[Start of section]

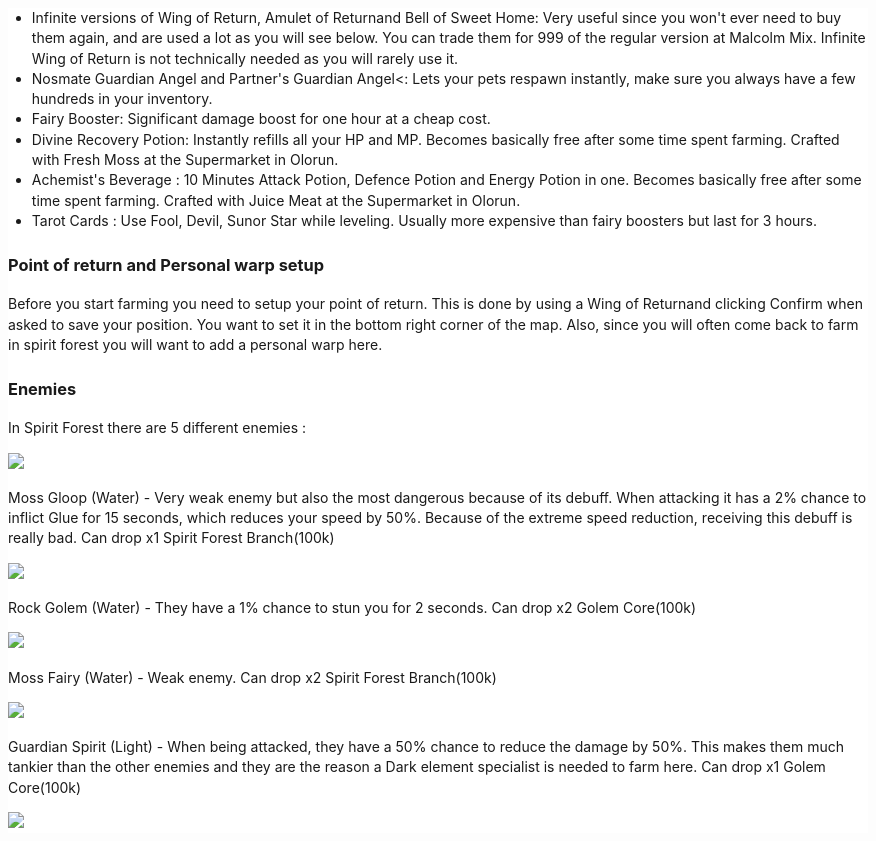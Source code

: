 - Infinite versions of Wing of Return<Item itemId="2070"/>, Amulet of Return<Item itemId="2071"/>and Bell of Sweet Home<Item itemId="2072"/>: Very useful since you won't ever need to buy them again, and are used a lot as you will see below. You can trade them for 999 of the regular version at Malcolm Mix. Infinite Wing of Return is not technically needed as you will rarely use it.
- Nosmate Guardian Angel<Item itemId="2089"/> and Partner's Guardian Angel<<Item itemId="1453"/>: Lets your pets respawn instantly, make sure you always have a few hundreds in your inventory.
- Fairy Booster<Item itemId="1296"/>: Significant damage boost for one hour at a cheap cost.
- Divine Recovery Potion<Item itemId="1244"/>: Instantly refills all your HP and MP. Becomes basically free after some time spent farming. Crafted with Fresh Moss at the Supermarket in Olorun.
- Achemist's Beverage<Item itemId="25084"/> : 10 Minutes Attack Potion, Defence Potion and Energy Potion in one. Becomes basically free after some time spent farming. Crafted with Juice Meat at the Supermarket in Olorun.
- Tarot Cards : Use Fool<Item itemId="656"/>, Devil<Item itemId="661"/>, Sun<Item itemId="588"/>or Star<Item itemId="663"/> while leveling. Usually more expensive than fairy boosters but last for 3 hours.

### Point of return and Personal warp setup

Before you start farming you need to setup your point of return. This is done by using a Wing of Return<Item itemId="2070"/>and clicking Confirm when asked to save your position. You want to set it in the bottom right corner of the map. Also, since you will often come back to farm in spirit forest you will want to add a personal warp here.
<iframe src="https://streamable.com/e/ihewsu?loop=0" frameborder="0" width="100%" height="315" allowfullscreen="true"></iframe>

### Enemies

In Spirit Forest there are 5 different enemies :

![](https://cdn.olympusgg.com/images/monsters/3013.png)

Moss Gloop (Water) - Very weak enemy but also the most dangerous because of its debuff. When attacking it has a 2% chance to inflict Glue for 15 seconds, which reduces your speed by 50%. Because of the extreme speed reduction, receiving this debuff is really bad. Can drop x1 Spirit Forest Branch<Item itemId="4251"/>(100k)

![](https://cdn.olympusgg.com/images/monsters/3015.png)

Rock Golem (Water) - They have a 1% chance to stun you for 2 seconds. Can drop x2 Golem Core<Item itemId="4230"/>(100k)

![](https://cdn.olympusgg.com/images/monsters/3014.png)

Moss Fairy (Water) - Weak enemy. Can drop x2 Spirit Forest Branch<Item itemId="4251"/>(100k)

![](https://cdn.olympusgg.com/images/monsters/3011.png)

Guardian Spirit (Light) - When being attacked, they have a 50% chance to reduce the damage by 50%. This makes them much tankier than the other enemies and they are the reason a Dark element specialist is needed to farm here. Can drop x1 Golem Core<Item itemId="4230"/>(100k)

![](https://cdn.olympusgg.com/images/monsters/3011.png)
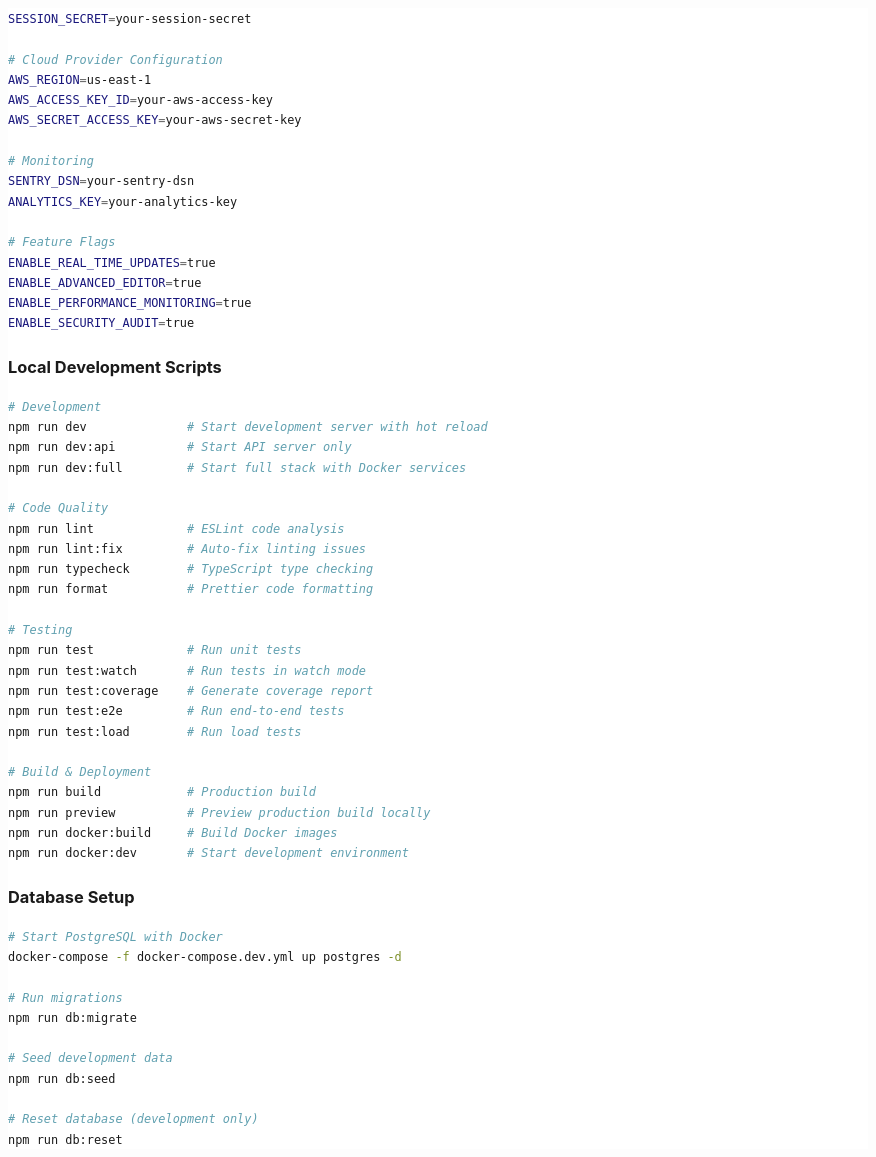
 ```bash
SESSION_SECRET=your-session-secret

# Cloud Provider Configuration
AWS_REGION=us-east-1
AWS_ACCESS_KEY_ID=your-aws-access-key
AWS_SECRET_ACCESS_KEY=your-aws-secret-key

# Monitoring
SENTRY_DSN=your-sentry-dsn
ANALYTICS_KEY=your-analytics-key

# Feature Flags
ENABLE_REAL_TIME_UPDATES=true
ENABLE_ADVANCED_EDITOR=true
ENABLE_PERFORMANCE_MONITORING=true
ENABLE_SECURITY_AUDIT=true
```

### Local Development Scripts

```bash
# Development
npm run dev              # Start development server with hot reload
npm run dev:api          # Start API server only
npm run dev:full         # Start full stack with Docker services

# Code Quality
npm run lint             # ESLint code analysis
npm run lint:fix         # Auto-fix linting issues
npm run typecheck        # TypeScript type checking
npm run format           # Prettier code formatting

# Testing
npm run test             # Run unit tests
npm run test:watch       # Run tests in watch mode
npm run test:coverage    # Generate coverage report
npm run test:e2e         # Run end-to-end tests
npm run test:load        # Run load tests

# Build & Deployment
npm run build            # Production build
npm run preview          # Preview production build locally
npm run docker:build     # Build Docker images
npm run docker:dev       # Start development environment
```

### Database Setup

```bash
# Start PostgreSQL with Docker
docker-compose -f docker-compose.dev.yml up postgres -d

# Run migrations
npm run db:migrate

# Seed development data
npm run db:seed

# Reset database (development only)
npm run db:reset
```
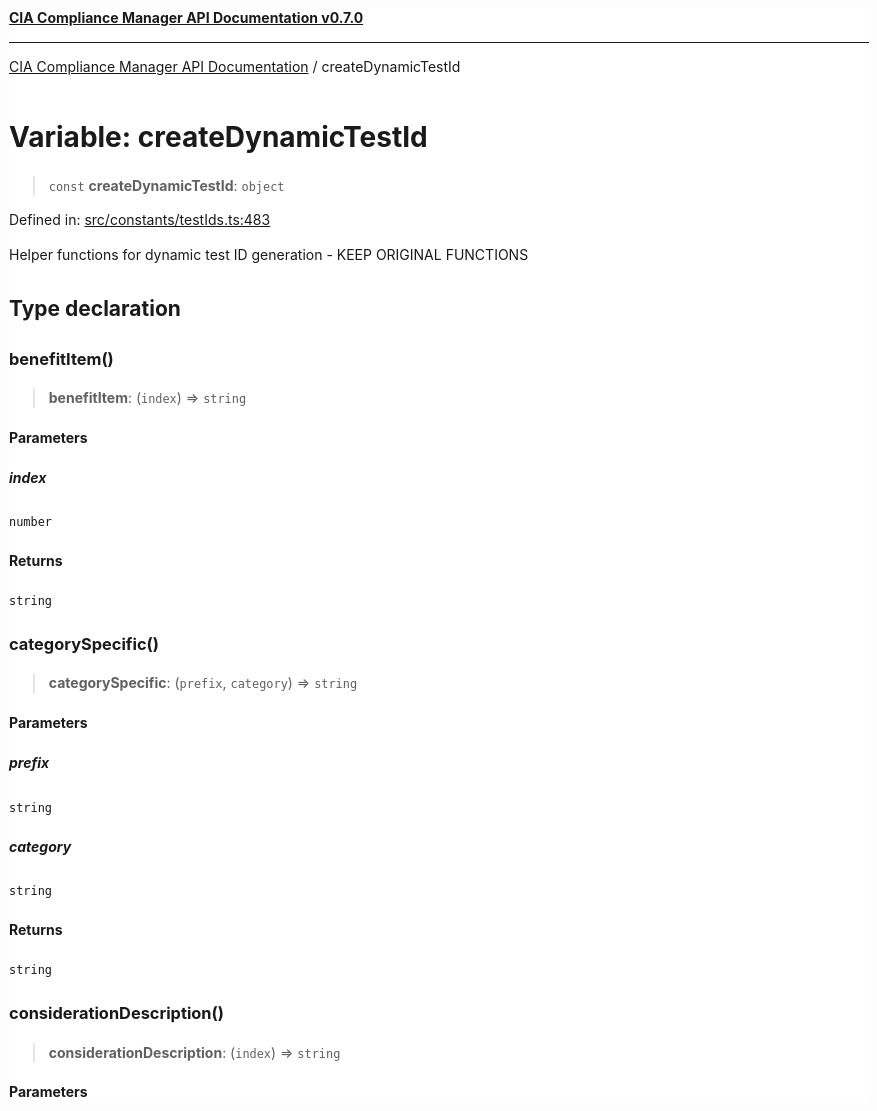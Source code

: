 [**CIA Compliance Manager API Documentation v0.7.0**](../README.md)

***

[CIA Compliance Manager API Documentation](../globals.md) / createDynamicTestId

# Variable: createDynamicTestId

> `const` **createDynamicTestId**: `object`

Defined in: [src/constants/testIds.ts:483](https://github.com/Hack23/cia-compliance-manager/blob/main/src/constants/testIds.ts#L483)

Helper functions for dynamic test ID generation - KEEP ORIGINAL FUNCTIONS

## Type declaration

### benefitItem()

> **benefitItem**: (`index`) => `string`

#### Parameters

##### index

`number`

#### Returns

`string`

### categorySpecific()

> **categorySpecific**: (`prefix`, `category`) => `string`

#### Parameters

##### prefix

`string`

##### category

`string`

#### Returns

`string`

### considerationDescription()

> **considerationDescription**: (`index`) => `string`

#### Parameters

[End of section]
[Start of section]

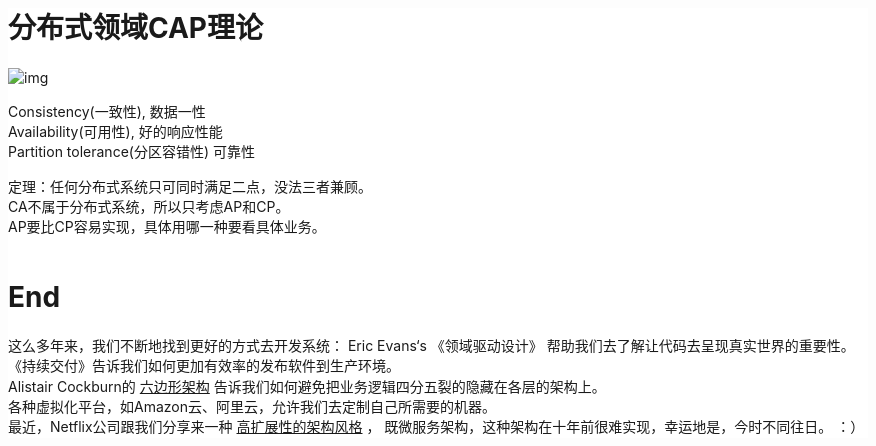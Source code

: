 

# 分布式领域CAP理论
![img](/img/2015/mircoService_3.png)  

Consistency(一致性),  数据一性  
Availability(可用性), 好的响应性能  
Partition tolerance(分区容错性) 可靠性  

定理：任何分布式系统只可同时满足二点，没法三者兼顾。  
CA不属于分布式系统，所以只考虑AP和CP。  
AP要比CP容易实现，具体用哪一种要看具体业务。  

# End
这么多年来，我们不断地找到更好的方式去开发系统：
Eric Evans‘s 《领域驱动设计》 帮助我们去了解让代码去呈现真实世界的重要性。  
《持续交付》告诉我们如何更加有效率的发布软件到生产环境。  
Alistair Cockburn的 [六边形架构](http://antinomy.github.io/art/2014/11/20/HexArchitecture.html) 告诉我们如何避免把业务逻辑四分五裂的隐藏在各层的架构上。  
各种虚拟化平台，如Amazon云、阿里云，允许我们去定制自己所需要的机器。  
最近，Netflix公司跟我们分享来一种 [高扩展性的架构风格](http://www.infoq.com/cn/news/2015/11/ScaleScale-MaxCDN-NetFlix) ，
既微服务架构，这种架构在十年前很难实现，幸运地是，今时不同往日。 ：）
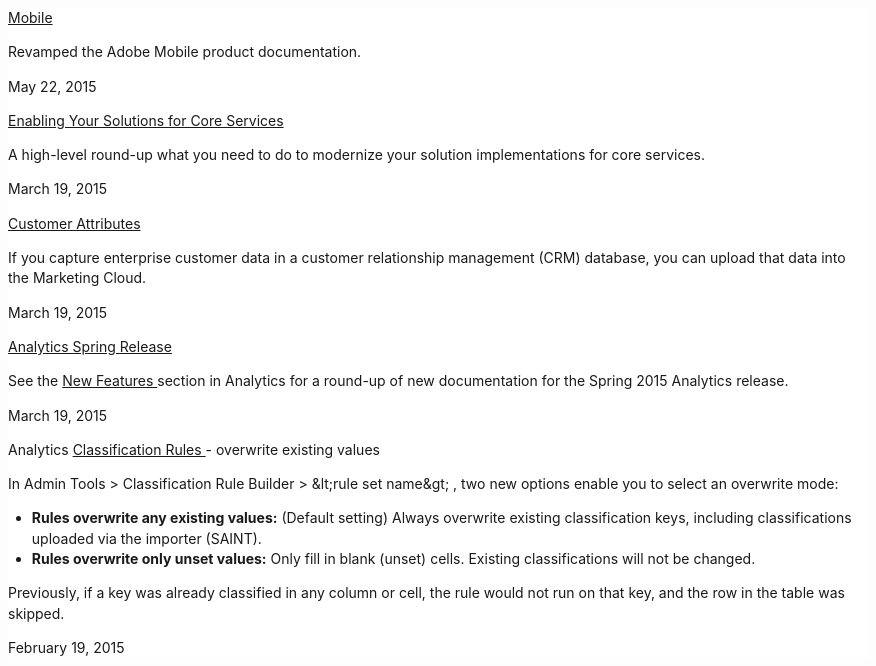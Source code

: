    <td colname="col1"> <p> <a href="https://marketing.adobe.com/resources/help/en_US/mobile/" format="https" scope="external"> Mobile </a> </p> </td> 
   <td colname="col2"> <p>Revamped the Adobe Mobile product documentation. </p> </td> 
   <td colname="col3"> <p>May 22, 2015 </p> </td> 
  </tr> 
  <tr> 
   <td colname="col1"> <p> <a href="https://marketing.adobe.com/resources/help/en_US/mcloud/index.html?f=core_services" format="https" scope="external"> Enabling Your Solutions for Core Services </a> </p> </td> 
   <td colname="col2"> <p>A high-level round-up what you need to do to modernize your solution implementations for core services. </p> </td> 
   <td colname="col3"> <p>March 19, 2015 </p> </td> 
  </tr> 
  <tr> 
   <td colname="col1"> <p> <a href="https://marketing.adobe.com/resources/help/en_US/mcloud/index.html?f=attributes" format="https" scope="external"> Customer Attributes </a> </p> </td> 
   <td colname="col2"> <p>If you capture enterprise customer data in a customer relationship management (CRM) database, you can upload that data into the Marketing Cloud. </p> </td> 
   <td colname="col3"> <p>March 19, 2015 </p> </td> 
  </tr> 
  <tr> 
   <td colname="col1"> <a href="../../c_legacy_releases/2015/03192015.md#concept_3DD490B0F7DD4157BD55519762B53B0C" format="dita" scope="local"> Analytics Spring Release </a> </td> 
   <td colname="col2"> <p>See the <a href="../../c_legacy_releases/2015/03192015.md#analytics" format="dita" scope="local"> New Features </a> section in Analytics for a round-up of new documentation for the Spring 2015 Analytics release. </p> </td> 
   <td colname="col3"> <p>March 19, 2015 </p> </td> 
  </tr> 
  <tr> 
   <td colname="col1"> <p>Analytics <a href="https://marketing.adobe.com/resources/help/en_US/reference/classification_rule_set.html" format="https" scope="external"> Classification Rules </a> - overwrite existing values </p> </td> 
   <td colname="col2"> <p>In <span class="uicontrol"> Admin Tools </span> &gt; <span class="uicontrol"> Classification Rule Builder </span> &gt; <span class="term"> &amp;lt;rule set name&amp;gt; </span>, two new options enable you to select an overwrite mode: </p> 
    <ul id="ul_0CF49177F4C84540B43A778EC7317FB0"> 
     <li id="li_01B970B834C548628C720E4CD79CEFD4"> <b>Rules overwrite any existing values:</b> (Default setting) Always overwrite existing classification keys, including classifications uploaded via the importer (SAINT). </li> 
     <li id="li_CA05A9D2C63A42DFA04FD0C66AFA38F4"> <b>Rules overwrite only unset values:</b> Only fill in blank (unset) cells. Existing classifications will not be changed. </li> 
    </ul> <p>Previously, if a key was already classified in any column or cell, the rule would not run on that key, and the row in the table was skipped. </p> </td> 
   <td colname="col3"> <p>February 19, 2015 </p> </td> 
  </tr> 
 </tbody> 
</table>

[End of section]
[Start of section]

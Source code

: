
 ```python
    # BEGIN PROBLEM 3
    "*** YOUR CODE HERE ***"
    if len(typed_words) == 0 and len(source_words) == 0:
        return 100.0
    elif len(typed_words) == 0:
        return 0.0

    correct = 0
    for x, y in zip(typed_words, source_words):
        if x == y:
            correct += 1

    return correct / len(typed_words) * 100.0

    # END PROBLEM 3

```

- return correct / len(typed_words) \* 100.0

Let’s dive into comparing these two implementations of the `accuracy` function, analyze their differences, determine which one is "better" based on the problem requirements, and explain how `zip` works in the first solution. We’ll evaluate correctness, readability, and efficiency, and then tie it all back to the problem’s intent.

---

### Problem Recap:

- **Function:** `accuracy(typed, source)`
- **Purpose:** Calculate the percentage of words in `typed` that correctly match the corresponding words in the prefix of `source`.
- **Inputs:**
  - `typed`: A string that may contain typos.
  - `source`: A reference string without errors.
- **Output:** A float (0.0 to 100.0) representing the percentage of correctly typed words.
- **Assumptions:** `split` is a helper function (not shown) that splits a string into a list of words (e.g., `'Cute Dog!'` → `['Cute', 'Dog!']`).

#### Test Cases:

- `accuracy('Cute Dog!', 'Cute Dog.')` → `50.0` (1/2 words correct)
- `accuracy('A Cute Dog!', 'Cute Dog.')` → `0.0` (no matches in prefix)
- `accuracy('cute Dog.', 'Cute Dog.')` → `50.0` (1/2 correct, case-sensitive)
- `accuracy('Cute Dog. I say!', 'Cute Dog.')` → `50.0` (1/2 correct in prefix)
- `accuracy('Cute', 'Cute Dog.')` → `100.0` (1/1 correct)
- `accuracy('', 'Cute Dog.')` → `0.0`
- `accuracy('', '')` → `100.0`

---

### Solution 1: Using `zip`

[End of section]

Check each line of the entries above, and show every one holding the word "table".

    </ul> <p>Previously, if a key was already classified in any column or cell, the rule would not run on that key, and the row in the table was skipped. </p> </td> 
</table>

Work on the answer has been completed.